Plain-text document sources:

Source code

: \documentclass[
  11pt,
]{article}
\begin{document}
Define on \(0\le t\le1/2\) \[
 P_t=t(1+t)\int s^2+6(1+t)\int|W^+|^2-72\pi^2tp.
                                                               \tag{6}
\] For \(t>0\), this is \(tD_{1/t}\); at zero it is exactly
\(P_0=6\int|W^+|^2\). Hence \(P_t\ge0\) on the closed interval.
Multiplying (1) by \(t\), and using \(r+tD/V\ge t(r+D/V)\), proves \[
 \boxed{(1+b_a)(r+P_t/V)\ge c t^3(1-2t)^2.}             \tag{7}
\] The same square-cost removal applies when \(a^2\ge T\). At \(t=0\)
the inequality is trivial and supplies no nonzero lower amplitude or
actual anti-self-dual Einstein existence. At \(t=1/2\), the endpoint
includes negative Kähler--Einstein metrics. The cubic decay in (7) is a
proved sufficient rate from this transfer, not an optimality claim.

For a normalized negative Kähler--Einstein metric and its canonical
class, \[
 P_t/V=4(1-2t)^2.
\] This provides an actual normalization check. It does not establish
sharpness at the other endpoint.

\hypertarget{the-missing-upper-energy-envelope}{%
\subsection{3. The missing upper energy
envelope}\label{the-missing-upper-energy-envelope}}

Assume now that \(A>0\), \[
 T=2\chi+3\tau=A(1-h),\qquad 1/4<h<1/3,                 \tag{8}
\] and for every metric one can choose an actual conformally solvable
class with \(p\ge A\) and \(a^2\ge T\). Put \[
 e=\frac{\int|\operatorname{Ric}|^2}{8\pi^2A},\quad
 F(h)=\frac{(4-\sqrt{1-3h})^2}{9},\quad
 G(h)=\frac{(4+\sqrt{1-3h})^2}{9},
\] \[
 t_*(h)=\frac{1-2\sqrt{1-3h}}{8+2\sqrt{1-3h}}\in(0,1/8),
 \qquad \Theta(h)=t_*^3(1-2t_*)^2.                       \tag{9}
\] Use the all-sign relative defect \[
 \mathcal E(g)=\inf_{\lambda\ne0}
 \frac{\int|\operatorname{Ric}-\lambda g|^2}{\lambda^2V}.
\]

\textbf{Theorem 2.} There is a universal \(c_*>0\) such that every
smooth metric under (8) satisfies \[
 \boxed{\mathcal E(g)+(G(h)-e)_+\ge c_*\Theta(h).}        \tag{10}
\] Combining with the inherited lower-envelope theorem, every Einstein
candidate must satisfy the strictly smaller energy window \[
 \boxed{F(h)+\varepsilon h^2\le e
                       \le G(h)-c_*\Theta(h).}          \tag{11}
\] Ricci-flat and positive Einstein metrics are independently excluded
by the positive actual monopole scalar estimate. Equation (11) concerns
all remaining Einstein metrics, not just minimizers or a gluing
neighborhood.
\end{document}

YOUR ASSIGNMENT:
Every line of the data should be output exactly as it was given.

WRITTEN SOLUTION:
Source code

: \documentclass[
  11pt,
]{article}
\begin{document}
Define on \(0\le t\le1/2\) \[
 P_t=t(1+t)\int s^2+6(1+t)\int|W^+|^2-72\pi^2tp.
                                                               \tag{6}
\] For \(t>0\), this is \(tD_{1/t}\); at zero it is exactly
\(P_0=6\int|W^+|^2\). Hence \(P_t\ge0\) on the closed interval.
Multiplying (1) by \(t\), and using \(r+tD/V\ge t(r+D/V)\), proves \[
 \boxed{(1+b_a)(r+P_t/V)\ge c t^3(1-2t)^2.}             \tag{7}
\] The same square-cost removal applies when \(a^2\ge T\). At \(t=0\)
the inequality is trivial and supplies no nonzero lower amplitude or
actual anti-self-dual Einstein existence. At \(t=1/2\), the endpoint
includes negative Kähler--Einstein metrics. The cubic decay in (7) is a
proved sufficient rate from this transfer, not an optimality claim.

For a normalized negative Kähler--Einstein metric and its canonical
class, \[
 P_t/V=4(1-2t)^2.
\] This provides an actual normalization check. It does not establish
sharpness at the other endpoint.

\hypertarget{the-missing-upper-energy-envelope}{%
\subsection{3. The missing upper energy
envelope}\label{the-missing-upper-energy-envelope}}

Assume now that \(A>0\), \[
 T=2\chi+3\tau=A(1-h),\qquad 1/4<h<1/3,                 \tag{8}
\] and for every metric one can choose an actual conformally solvable
class with \(p\ge A\) and \(a^2\ge T\). Put \[
 e=\frac{\int|\operatorname{Ric}|^2}{8\pi^2A},\quad
 F(h)=\frac{(4-\sqrt{1-3h})^2}{9},\quad
 G(h)=\frac{(4+\sqrt{1-3h})^2}{9},
\] \[
 t_*(h)=\frac{1-2\sqrt{1-3h}}{8+2\sqrt{1-3h}}\in(0,1/8),
 \qquad \Theta(h)=t_*^3(1-2t_*)^2.                       \tag{9}
\] Use the all-sign relative defect \[
 \mathcal E(g)=\inf_{\lambda\ne0}
 \frac{\int|\operatorname{Ric}-\lambda g|^2}{\lambda^2V}.
\]

\textbf{Theorem 2.} There is a universal \(c_*>0\) such that every
smooth metric under (8) satisfies \[
 \boxed{\mathcal E(g)+(G(h)-e)_+\ge c_*\Theta(h).}        \tag{10}
\] Combining with the inherited lower-envelope theorem, every Einstein
candidate must satisfy the strictly smaller energy window \[
 \boxed{F(h)+\varepsilon h^2\le e
                       \le G(h)-c_*\Theta(h).}          \tag{11}
\] Ricci-flat and positive Einstein metrics are independently excluded
by the positive actual monopole scalar estimate. Equation (11) concerns
all remaining Einstein metrics, not just minimizers or a gluing
neighborhood.
\end{document}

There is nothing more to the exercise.